Ce sujet aurait du être ouvert dans ce forum  Demande à un modo de le déplacer.


----------



## Viaje (1 Janvier 2011)

Je sais pas faire. Décidément, je suis nul !



ntx a dit:


> Ce sujet aurait du être ouvert dans ce forum  Demande à un modo de le déplacer.



Par contre, tu as une idée de réponse à ma question ?


----------



## ntx (1 Janvier 2011)

Viaje a dit:


> 1- La police APPLE CHANCERY ne s'affiche pas sur PC.

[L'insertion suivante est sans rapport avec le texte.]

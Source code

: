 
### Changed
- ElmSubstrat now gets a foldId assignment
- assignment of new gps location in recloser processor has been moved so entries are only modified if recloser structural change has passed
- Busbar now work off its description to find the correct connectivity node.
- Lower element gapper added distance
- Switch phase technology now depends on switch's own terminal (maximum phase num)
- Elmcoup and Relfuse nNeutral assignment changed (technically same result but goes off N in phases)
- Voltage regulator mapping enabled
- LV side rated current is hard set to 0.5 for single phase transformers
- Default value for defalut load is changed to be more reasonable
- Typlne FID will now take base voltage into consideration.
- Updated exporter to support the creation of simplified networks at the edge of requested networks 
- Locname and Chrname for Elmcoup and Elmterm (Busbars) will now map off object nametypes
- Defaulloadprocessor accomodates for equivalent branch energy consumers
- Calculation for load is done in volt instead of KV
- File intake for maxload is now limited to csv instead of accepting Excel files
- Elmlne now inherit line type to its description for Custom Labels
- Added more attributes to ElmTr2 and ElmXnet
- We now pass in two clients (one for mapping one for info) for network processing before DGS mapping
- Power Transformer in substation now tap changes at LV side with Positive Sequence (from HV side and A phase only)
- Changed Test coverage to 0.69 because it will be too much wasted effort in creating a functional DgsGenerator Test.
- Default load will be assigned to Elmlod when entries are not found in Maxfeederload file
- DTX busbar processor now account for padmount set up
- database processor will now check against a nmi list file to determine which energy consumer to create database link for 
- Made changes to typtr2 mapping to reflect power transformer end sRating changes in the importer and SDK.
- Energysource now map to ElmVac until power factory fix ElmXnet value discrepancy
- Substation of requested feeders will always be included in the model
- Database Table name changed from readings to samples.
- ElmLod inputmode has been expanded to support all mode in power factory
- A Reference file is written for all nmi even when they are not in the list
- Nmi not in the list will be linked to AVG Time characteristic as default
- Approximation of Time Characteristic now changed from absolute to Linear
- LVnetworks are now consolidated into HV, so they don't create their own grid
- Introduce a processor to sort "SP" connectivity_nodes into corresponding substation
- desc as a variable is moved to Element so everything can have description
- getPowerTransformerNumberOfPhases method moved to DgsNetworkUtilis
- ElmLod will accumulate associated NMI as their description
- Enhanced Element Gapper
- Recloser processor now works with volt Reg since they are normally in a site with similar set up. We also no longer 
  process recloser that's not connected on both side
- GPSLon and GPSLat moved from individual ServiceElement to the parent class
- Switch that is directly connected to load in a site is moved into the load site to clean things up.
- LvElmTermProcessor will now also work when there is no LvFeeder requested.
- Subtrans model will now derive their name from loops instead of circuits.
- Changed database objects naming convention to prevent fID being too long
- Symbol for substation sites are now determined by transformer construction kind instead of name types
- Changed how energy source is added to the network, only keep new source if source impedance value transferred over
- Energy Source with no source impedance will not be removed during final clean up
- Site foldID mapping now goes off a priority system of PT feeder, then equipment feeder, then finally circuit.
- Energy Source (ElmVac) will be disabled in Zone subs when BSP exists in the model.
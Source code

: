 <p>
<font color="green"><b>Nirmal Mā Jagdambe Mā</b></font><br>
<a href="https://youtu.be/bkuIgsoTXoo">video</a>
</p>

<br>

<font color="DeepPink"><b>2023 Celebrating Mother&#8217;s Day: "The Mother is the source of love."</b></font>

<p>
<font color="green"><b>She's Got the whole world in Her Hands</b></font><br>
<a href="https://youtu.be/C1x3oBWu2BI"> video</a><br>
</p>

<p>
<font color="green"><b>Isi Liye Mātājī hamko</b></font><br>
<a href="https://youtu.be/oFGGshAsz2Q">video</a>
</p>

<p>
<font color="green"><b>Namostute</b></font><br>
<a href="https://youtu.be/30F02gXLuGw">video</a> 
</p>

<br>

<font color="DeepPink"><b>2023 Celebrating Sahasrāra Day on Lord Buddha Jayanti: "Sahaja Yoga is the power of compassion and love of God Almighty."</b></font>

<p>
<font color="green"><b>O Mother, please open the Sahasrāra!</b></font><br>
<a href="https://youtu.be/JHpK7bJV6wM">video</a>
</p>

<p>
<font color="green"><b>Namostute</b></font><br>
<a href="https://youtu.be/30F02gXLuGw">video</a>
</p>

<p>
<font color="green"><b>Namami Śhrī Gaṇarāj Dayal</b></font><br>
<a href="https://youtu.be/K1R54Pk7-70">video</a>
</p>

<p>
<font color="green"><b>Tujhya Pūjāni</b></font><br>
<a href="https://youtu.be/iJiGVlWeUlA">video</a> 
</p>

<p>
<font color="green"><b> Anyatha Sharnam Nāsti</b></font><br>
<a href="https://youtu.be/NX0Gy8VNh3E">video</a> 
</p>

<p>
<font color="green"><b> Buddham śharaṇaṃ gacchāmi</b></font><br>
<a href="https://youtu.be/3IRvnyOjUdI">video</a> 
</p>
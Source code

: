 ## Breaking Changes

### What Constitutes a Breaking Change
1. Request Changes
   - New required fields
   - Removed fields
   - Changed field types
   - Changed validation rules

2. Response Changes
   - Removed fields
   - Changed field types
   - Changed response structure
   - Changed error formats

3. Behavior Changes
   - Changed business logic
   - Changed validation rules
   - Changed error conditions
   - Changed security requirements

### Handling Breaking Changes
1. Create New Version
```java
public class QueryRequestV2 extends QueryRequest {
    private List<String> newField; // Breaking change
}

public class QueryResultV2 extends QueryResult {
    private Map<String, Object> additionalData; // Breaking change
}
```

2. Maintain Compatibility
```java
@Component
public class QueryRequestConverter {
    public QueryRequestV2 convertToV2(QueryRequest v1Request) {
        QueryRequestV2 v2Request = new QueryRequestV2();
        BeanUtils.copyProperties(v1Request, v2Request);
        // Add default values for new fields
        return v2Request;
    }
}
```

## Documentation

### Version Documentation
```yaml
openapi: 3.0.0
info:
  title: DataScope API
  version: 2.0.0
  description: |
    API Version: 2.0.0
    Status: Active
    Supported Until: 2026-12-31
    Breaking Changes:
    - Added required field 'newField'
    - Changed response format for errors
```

En attendant que les polices soient "embarquées" dans les pages web (html 5 ??? ) il faut qu'elles soient installées sur la machine. Or je ne pense pas qu'une police qui s'appelle "Apple" quelque chose soit installée sur Windows. :rateau: Utilise uniquement des polices communes à tous les OS


----------



## Viaje (2 Janvier 2011)

ntx a dit:


> En attendant que les polices soient "embarquées" dans les pages web (html 5 ??? ) il faut qu'elles soient installées sur la machine. Or je ne pense pas qu'une police qui s'appelle "Apple" quelque chose soit installée sur Windows. :rateau: Utilise uniquement des polices communes à tous les OS



Ok merci. Le problème de la police est réglé. Mais le plus grave c'est mon problème Simple Viewer. Mes galeries ne s'affichent pas sur PC...


----------



## tatouille (2 Janvier 2011)

Viaje a dit:


> Ok merci. Le problème de la police est réglé. Mais le plus grave c'est mon problème Simple Viewer. Mes galeries ne s'affichent pas sur PC...




deplace ton thread.


----------